Hardt notes the shifting of the revolutionary focus from the industrial proletariat to students, lumpen, youth, women and third world movements that took place in the 1960s and 1970s. He points out that this was the case in every European nation except for Italy, where the workerist and Autonomen movements came out of the factories. In contrast to most other observers, Hardt argues that it was the intensified radicalization of workers that manifested itself in the late 1960s and early 1970s that convinced the capitalist class to shift their industrial activities overseas to places where there were few if any unions. As he reminds the reader, not only were the radical (even revolutionary) workers attempting to realign the factory floor via wildcat strikes and other “unauthorized” actions, these workers were also challenging the union bureaucracies. Those bureaucracies had given up their radical roots and political activities for decent salaries and complacent contracts. The radicals wanted more. They wanted to change society and the economic system that drove it. In other words, what had become a union conspiracy with capital needed to become an uprising against capitalism.

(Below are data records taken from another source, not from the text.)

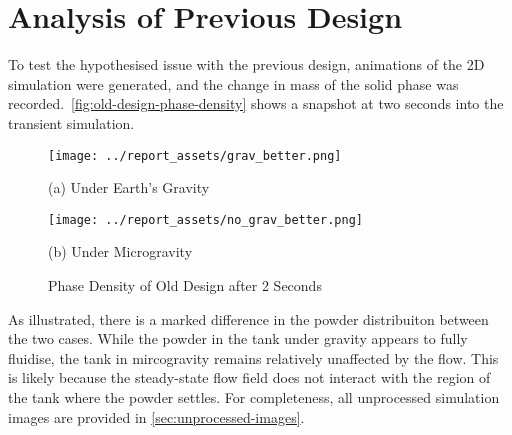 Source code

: \section{Analysis of Previous Design}\label{sec:prev-design-analysis}
To test the hypothesised issue with the previous design, animations of the 2D simulation were generated, and the change in mass of the solid phase was recorded.~\autoref{fig:old-design-phase-density} shows a snapshot at two seconds into the transient simulation. 
\begin{figure}[htbp]
    \centering
    
    \begin{minipage}{0.4\textwidth}
        \centering
        \texttt{[image: ../report\_assets/grav\_better.png]}
        \caption*{(a) Under Earth's Gravity}
    \end{minipage}
    \hfill
    \begin{minipage}{0.4\textwidth}
        \centering
        \texttt{[image: ../report\_assets/no\_grav\_better.png]}
        \caption*{(b) Under Microgravity}
    \end{minipage}
    \caption{Phase Density of Old Design after 2 Seconds}\label{fig:old-design-phase-density}
\end{figure}
As illustrated, there is a marked difference in the powder distribuiton between the two cases. While the powder in the tank under gravity appears to fully fluidise, the tank in mircogravity remains relatively unaffected by the flow. This is likely because the steady-state flow field does not interact with the region of the tank where the powder settles. For completeness, all unprocessed simulation images are provided in \autoref{sec:unprocessed-images}.

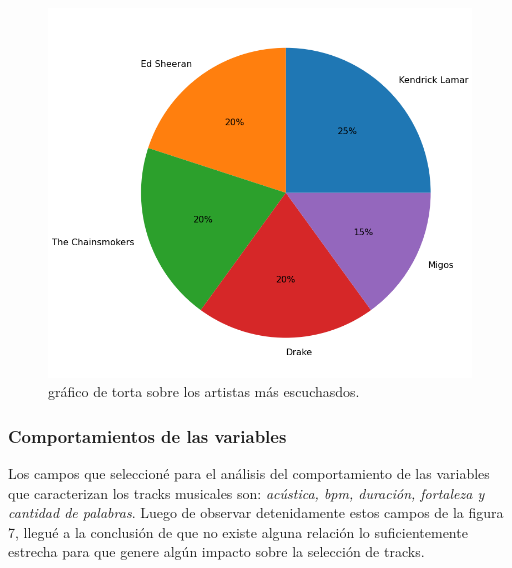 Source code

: \documentclass{article}
\begin{document}
\begin{figure}[h]
  \centering
  \includegraphics[scale=0.4]{f}
  \caption{gráfico de torta sobre los artistas más escuchasdos.}
\end{figure}

\newpage
\subsubsection{Comportamientos de las variables}
Los campos que seleccioné para el análisis del comportamiento de las variables
que caracterizan los tracks musicales son:
\textit{acústica, bpm, duración, fortaleza y cantidad de palabras}. Luego de
observar detenidamente estos campos de la figura 7, llegué a la conclusión de
que no existe alguna relación lo suficientemente estrecha para que genere algún
impacto sobre la selección de tracks.
\end{document}
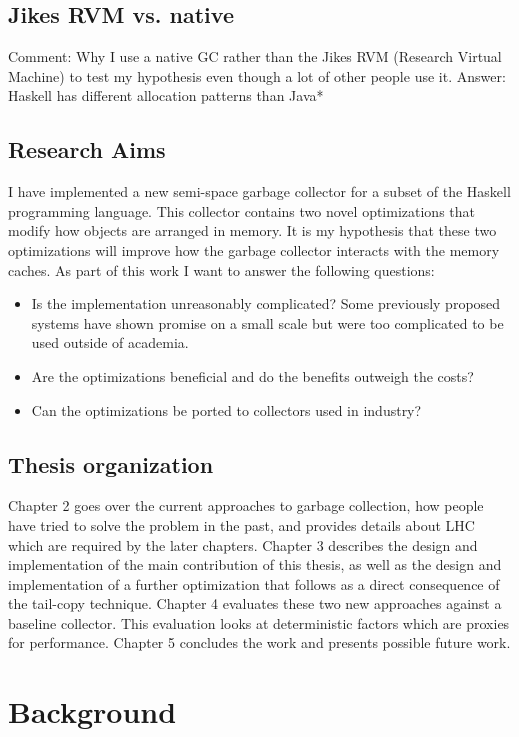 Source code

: \documentclass[a4paper,oneside]{memoir}
\newcommand{\makecomment}[1]{{\color{red} Comment: #1}}
\begin{document}
\section{Jikes RVM vs. native}
\makecomment{Why I use a native GC rather than the Jikes RVM (Research Virtual Machine)
to test my hypothesis even though a lot of other people use it.
Answer: Haskell has different allocation patterns than Java*}

\section{Research Aims}
I have implemented a new semi-space garbage collector for a subset of the
Haskell programming language. This collector contains two novel optimizations
that modify how objects are arranged in memory. It is my hypothesis that these
two optimizations will improve how the garbage collector interacts with the
memory caches. As part of this work I want to answer the following questions:
\begin{itemize}
  \item Is the implementation unreasonably complicated? Some previously proposed
    systems have shown promise on a small scale but were too complicated to be
    used outside of academia.
  \item Are the optimizations beneficial and do the benefits outweigh the costs?
  \item Can the optimizations be ported to collectors used in industry?
\end{itemize}

\section{Thesis organization}
Chapter 2 goes over the current approaches to garbage collection, how people
have tried to solve the problem in the past, and provides details about
LHC which are required by the later chapters.
Chapter 3 describes the design and implementation of the main contribution of
this thesis, as well as the design and implementation of a further optimization
that follows as a direct consequence of the tail-copy technique.
Chapter 4 evaluates these two new approaches against a baseline collector. This
evaluation looks at deterministic factors which are proxies for performance.
Chapter 5 concludes the work and presents possible future work.

\chapter{Background}
\end{document}
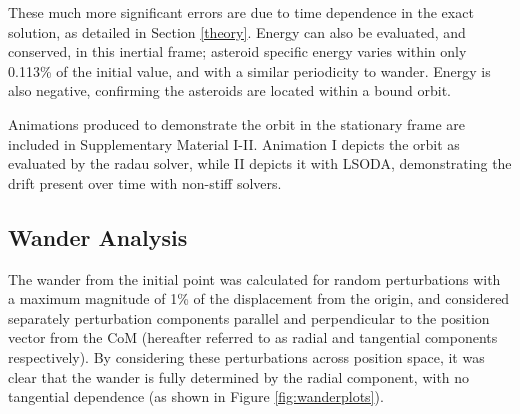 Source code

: \documentclass[11pt, a4paper,twocolumn]{article} %
\begin{document}
These much more significant errors are due to time dependence in the exact solution, as detailed in Section \ref{theory}. Energy can also be evaluated, and conserved, in this inertial frame; asteroid specific energy varies within only 0.113\% of the initial value, and with a similar periodicity to wander. Energy is also negative, confirming the asteroids are located within a bound orbit.

Animations produced to demonstrate the orbit in the stationary frame are included in Supplementary Material I-II. Animation I depicts the orbit as evaluated by the radau solver, while II depicts it with LSODA, demonstrating the drift present over time with non-stiff solvers.

\subsection{Wander Analysis} \label{perturbed}
The wander from the initial point was calculated for random perturbations with a maximum magnitude of 1\% of the displacement from the origin, and considered  separately perturbation components parallel and perpendicular to the position vector from the CoM (hereafter referred to as radial and tangential components respectively). By considering these perturbations across position space, it was clear that the wander is fully determined by the radial component, with no tangential dependence (as shown in Figure \ref{fig:wanderplots}).
\end{document}
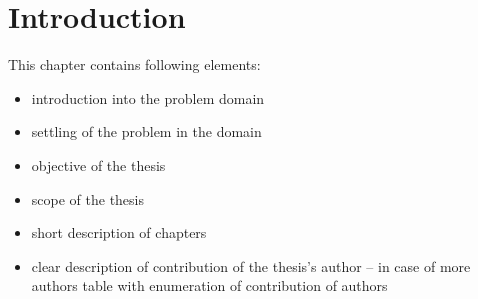 \chapter{Introduction}
This chapter contains following elements:
\begin{itemize}
\item introduction into the problem domain
\item settling of the problem in the domain
\item objective of the thesis 
\item scope of the thesis
\item short description of chapters
\item clear description of contribution of the thesis's author – in case of more authors table with enumeration of contribution of authors
\end{itemize}
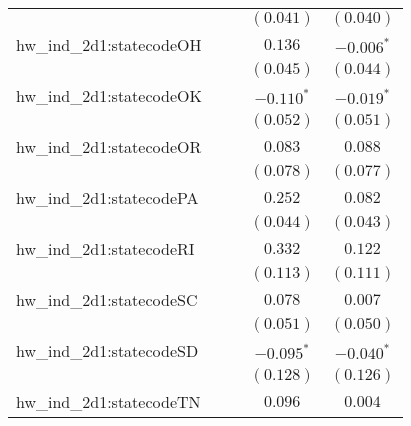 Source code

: \begin{center}
\begin{longtable}{l c c c c}
                         &                       &                       & $(0.041)$             & $(0.040)$             \\
hw\_ind\_2d1:statecodeOH &                       &                       & $0.136$               & $\mathbf{-0.006}^{*}$ \\
                         &                       &                       & $(0.045)$             & $(0.044)$             \\
hw\_ind\_2d1:statecodeOK &                       &                       & $\mathbf{-0.110}^{*}$ & $\mathbf{-0.019}^{*}$ \\
                         &                       &                       & $(0.052)$             & $(0.051)$             \\
hw\_ind\_2d1:statecodeOR &                       &                       & $0.083$               & $0.088$               \\
                         &                       &                       & $(0.078)$             & $(0.077)$             \\
hw\_ind\_2d1:statecodePA &                       &                       & $0.252$               & $0.082$               \\
                         &                       &                       & $(0.044)$             & $(0.043)$             \\
hw\_ind\_2d1:statecodeRI &                       &                       & $0.332$               & $0.122$               \\
                         &                       &                       & $(0.113)$             & $(0.111)$             \\
hw\_ind\_2d1:statecodeSC &                       &                       & $0.078$               & $0.007$               \\
                         &                       &                       & $(0.051)$             & $(0.050)$             \\
hw\_ind\_2d1:statecodeSD &                       &                       & $\mathbf{-0.095}^{*}$ & $\mathbf{-0.040}^{*}$ \\
                         &                       &                       & $(0.128)$             & $(0.126)$             \\
hw\_ind\_2d1:statecodeTN &                       &                       & $0.096$               & $0.004$               \\

\end{longtable}
\end{center}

The Subversive Seventies is a global exploration. From the Fiat factory complex in Turin, Italy to the Lip watch factory in France; from the auto plants in Detroit to the auto plant in Lordstown, Ohio workers were on the rise. In the streets of Oakland, New York City, Chicago and many other US cities where the Black Panthers had organized to the streets of urban South Africa and Santiago, Chile, the revolutionary surge was both grassroots and widespread. Japanese radicals and farmers fought against an airport extension by camping on the land intended for the project. In Kwangju, Korea, the residents set up their own municipal government after being attacked and cut off by the regime in Seoul. It lasted less than a week, but it lives on in the spirit of the southern Korean left. The crackdowns by the states being challenged were quite often brutal and even murderous. Some on the Left responded with their own armed attacks—the Weatherman/Weather Underground chose targets chosen for their connection to the US war on the Vietnamese, Black Americans and US imperialism in general. In Germany, the targets of the Rote Armee Fraktion were US military installations, law enforcement and capitalists with bloody hands. In Italy, the fascists took advantage of the fear produced by the Italian media and politicians; fascist bombings were calculated to cause mass casualties and blamed on the Left. Meanwhile the Left armed militants of the Rote Brigada captured and killed a politician when their demands were not met. It is Hardt’s contention that these groups involved in armed struggle operated in ways which were appropriate to the situation, but it was the groups building popular organizations that held the key to a potentially new world. As we know, it was (and is) a world that the capitalists and their cohorts were intent on defeating.
Antinuclear struggles, feminist awakenings, gay liberation and liberation theologies are all incorporated into this clearly written and studiously researched discussion of the 1970s and the possibilities of popular power that decade represented. The fact that we are still fighting many of the battles introduced in this text does not detract from the successes of that decade or the lessons learned. It does remind us of the powers arrayed against; powers more entrenched and more desperate. This makes The Subversive Seventies both a history of the past and a portent of a potential future.